• EXERCISE OBJECTIVE: Since pictures are not wanted, repeat only the text of the records, word for word.

• Dataset records:

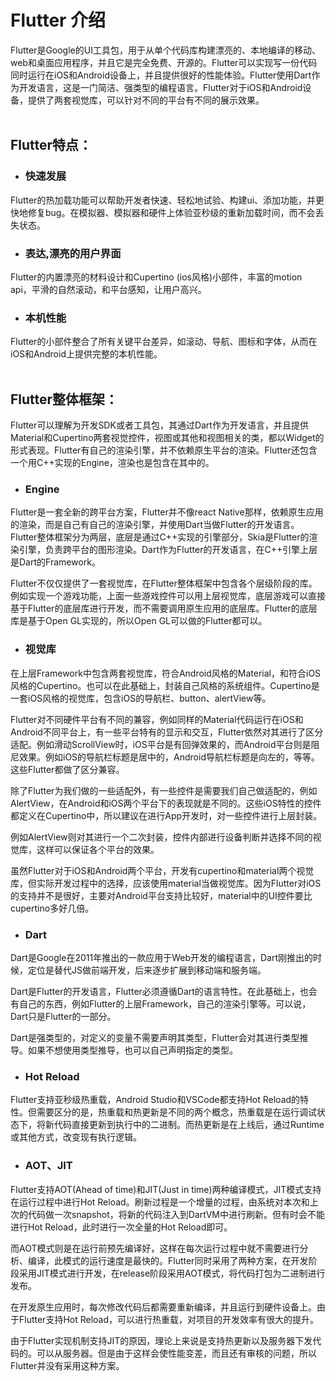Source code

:  # Flutter 介绍
                                                             
Flutter是Google的UI工具包，用于从单个代码库构建漂亮的、本地编译的移动、web和桌面应用程序，并且它是完全免费、开源的。Flutter可以实现写一份代码同时运行在iOS和Android设备上，并且提供很好的性能体验。Flutter使用Dart作为开发语言，这是一门简洁、强类型的编程语言。Flutter对于iOS和Android设备，提供了两套视觉库，可以针对不同的平台有不同的展示效果。<br><br>

## Flutter特点：

- ### 快速发展
Flutter的热加载功能可以帮助开发者快速、轻松地试验、构建ui、添加功能，并更快地修复bug。在模拟器、模拟器和硬件上体验亚秒级的重新加载时间，而不会丢失状态。

- ### 表达,漂亮的用户界面
Flutter的内置漂亮的材料设计和Cupertino (ios风格)小部件，丰富的motion api，平滑的自然滚动，和平台感知，让用户高兴。

- ### 本机性能
Flutter的小部件整合了所有关键平台差异，如滚动、导航、图标和字体，从而在iOS和Android上提供完整的本机性能。<br><br>


## Flutter整体框架：

Flutter可以理解为开发SDK或者工具包，其通过Dart作为开发语言，并且提供Material和Cupertino两套视觉控件，视图或其他和视图相关的类，都以Widget的形式表现。Flutter有自己的渲染引擎，并不依赖原生平台的渲染。Flutter还包含一个用C++实现的Engine，渲染也是包含在其中的。

- ### Engine
Flutter是一套全新的跨平台方案，Flutter并不像react Native那样，依赖原生应用的渲染，而是自己有自己的渲染引擎，并使用Dart当做Flutter的开发语言。Flutter整体框架分为两层，底层是通过C++实现的引擎部分，Skia是Flutter的渲染引擎，负责跨平台的图形渲染。Dart作为Flutter的开发语言，在C++引擎上层是Dart的Framework。

Flutter不仅仅提供了一套视觉库，在Flutter整体框架中包含各个层级阶段的库。例如实现一个游戏功能，上面一些游戏控件可以用上层视觉库，底层游戏可以直接基于Flutter的底层库进行开发，而不需要调用原生应用的底层库。Flutter的底层库是基于Open GL实现的，所以Open GL可以做的Flutter都可以。

- ### 视觉库
在上层Framework中包含两套视觉库，符合Android风格的Material，和符合iOS风格的Cupertino。也可以在此基础上，封装自己风格的系统组件。Cupertino是一套iOS风格的视觉库，包含iOS的导航栏、button、alertView等。

Flutter对不同硬件平台有不同的兼容，例如同样的Material代码运行在iOS和Android不同平台上，有一些平台特有的显示和交互，Flutter依然对其进行了区分适配。例如滑动ScrollView时，iOS平台是有回弹效果的，而Android平台则是阻尼效果。例如iOS的导航栏标题是居中的，Android导航栏标题是向左的，等等。这些Flutter都做了区分兼容。

除了Flutter为我们做的一些适配外，有一些控件是需要我们自己做适配的，例如AlertView，在Android和iOS两个平台下的表现就是不同的。这些iOS特性的控件都定义在Cupertino中，所以建议在进行App开发时，对一些控件进行上层封装。

例如AlertView则对其进行一个二次封装，控件内部进行设备判断并选择不同的视觉库，这样可以保证各个平台的效果。

虽然Flutter对于iOS和Android两个平台，开发有cupertino和material两个视觉库，但实际开发过程中的选择，应该使用material当做视觉库。因为Flutter对iOS的支持并不是很好，主要对Android平台支持比较好，material中的UI控件要比cupertino多好几倍。

- ### Dart
Dart是Google在2011年推出的一款应用于Web开发的编程语言，Dart刚推出的时候，定位是替代JS做前端开发，后来逐步扩展到移动端和服务端。

Dart是Flutter的开发语言，Flutter必须遵循Dart的语言特性。在此基础上，也会有自己的东西，例如Flutter的上层Framework，自己的渲染引擎等。可以说，Dart只是Flutter的一部分。

Dart是强类型的，对定义的变量不需要声明其类型，Flutter会对其进行类型推导。如果不想使用类型推导，也可以自己声明指定的类型。

- ### Hot Reload
Flutter支持亚秒级热重载，Android Studio和VSCode都支持Hot Reload的特性。但需要区分的是，热重载和热更新是不同的两个概念，热重载是在运行调试状态下，将新代码直接更新到执行中的二进制。而热更新是在上线后，通过Runtime或其他方式，改变现有执行逻辑。

- ### AOT、JIT
Flutter支持AOT(Ahead of time)和JIT(Just in time)两种编译模式，JIT模式支持在运行过程中进行Hot Reload。刷新过程是一个增量的过程，由系统对本次和上次的代码做一次snapshot，将新的代码注入到DartVM中进行刷新。但有时会不能进行Hot Reload，此时进行一次全量的Hot Reload即可。

而AOT模式则是在运行前预先编译好，这样在每次运行过程中就不需要进行分析、编译，此模式的运行速度是最快的。Flutter同时采用了两种方案，在开发阶段采用JIT模式进行开发，在release阶段采用AOT模式，将代码打包为二进制进行发布。

在开发原生应用时，每次修改代码后都需要重新编译，并且运行到硬件设备上。由于Flutter支持Hot Reload，可以进行热重载，对项目的开发效率有很大的提升。

由于Flutter实现机制支持JIT的原因，理论上来说是支持热更新以及服务器下发代码的。可以从服务器。但是由于这样会使性能变差，而且还有审核的问题，所以Flutter并没有采用这种方案。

• SOLUTION TO THIS TASK:
Source code

:  # Flutter 介绍
                                                             
Flutter是Google的UI工具包，用于从单个代码库构建漂亮的、本地编译的移动、web和桌面应用程序，并且它是完全免费、开源的。Flutter可以实现写一份代码同时运行在iOS和Android设备上，并且提供很好的性能体验。Flutter使用Dart作为开发语言，这是一门简洁、强类型的编程语言。Flutter对于iOS和Android设备，提供了两套视觉库，可以针对不同的平台有不同的展示效果。<br><br>

## Flutter特点：

- ### 快速发展
Flutter的热加载功能可以帮助开发者快速、轻松地试验、构建ui、添加功能，并更快地修复bug。在模拟器、模拟器和硬件上体验亚秒级的重新加载时间，而不会丢失状态。

- ### 表达,漂亮的用户界面
Flutter的内置漂亮的材料设计和Cupertino (ios风格)小部件，丰富的motion api，平滑的自然滚动，和平台感知，让用户高兴。

- ### 本机性能
Flutter的小部件整合了所有关键平台差异，如滚动、导航、图标和字体，从而在iOS和Android上提供完整的本机性能。<br><br>


## Flutter整体框架：

Flutter可以理解为开发SDK或者工具包，其通过Dart作为开发语言，并且提供Material和Cupertino两套视觉控件，视图或其他和视图相关的类，都以Widget的形式表现。Flutter有自己的渲染引擎，并不依赖原生平台的渲染。Flutter还包含一个用C++实现的Engine，渲染也是包含在其中的。

- ### Engine
Flutter是一套全新的跨平台方案，Flutter并不像react Native那样，依赖原生应用的渲染，而是自己有自己的渲染引擎，并使用Dart当做Flutter的开发语言。Flutter整体框架分为两层，底层是通过C++实现的引擎部分，Skia是Flutter的渲染引擎，负责跨平台的图形渲染。Dart作为Flutter的开发语言，在C++引擎上层是Dart的Framework。

Flutter不仅仅提供了一套视觉库，在Flutter整体框架中包含各个层级阶段的库。例如实现一个游戏功能，上面一些游戏控件可以用上层视觉库，底层游戏可以直接基于Flutter的底层库进行开发，而不需要调用原生应用的底层库。Flutter的底层库是基于Open GL实现的，所以Open GL可以做的Flutter都可以。

- ### 视觉库
在上层Framework中包含两套视觉库，符合Android风格的Material，和符合iOS风格的Cupertino。也可以在此基础上，封装自己风格的系统组件。Cupertino是一套iOS风格的视觉库，包含iOS的导航栏、button、alertView等。

Flutter对不同硬件平台有不同的兼容，例如同样的Material代码运行在iOS和Android不同平台上，有一些平台特有的显示和交互，Flutter依然对其进行了区分适配。例如滑动ScrollView时，iOS平台是有回弹效果的，而Android平台则是阻尼效果。例如iOS的导航栏标题是居中的，Android导航栏标题是向左的，等等。这些Flutter都做了区分兼容。

除了Flutter为我们做的一些适配外，有一些控件是需要我们自己做适配的，例如AlertView，在Android和iOS两个平台下的表现就是不同的。这些iOS特性的控件都定义在Cupertino中，所以建议在进行App开发时，对一些控件进行上层封装。

例如AlertView则对其进行一个二次封装，控件内部进行设备判断并选择不同的视觉库，这样可以保证各个平台的效果。

虽然Flutter对于iOS和Android两个平台，开发有cupertino和material两个视觉库，但实际开发过程中的选择，应该使用material当做视觉库。因为Flutter对iOS的支持并不是很好，主要对Android平台支持比较好，material中的UI控件要比cupertino多好几倍。

- ### Dart
Dart是Google在2011年推出的一款应用于Web开发的编程语言，Dart刚推出的时候，定位是替代JS做前端开发，后来逐步扩展到移动端和服务端。

Dart是Flutter的开发语言，Flutter必须遵循Dart的语言特性。在此基础上，也会有自己的东西，例如Flutter的上层Framework，自己的渲染引擎等。可以说，Dart只是Flutter的一部分。

Dart是强类型的，对定义的变量不需要声明其类型，Flutter会对其进行类型推导。如果不想使用类型推导，也可以自己声明指定的类型。

- ### Hot Reload
Flutter支持亚秒级热重载，Android Studio和VSCode都支持Hot Reload的特性。但需要区分的是，热重载和热更新是不同的两个概念，热重载是在运行调试状态下，将新代码直接更新到执行中的二进制。而热更新是在上线后，通过Runtime或其他方式，改变现有执行逻辑。

- ### AOT、JIT
Flutter支持AOT(Ahead of time)和JIT(Just in time)两种编译模式，JIT模式支持在运行过程中进行Hot Reload。刷新过程是一个增量的过程，由系统对本次和上次的代码做一次snapshot，将新的代码注入到DartVM中进行刷新。但有时会不能进行Hot Reload，此时进行一次全量的Hot Reload即可。

而AOT模式则是在运行前预先编译好，这样在每次运行过程中就不需要进行分析、编译，此模式的运行速度是最快的。Flutter同时采用了两种方案，在开发阶段采用JIT模式进行开发，在release阶段采用AOT模式，将代码打包为二进制进行发布。

在开发原生应用时，每次修改代码后都需要重新编译，并且运行到硬件设备上。由于Flutter支持Hot Reload，可以进行热重载，对项目的开发效率有很大的提升。

由于Flutter实现机制支持JIT的原因，理论上来说是支持热更新以及服务器下发代码的。可以从服务器。但是由于这样会使性能变差，而且还有审核的问题，所以Flutter并没有采用这种方案。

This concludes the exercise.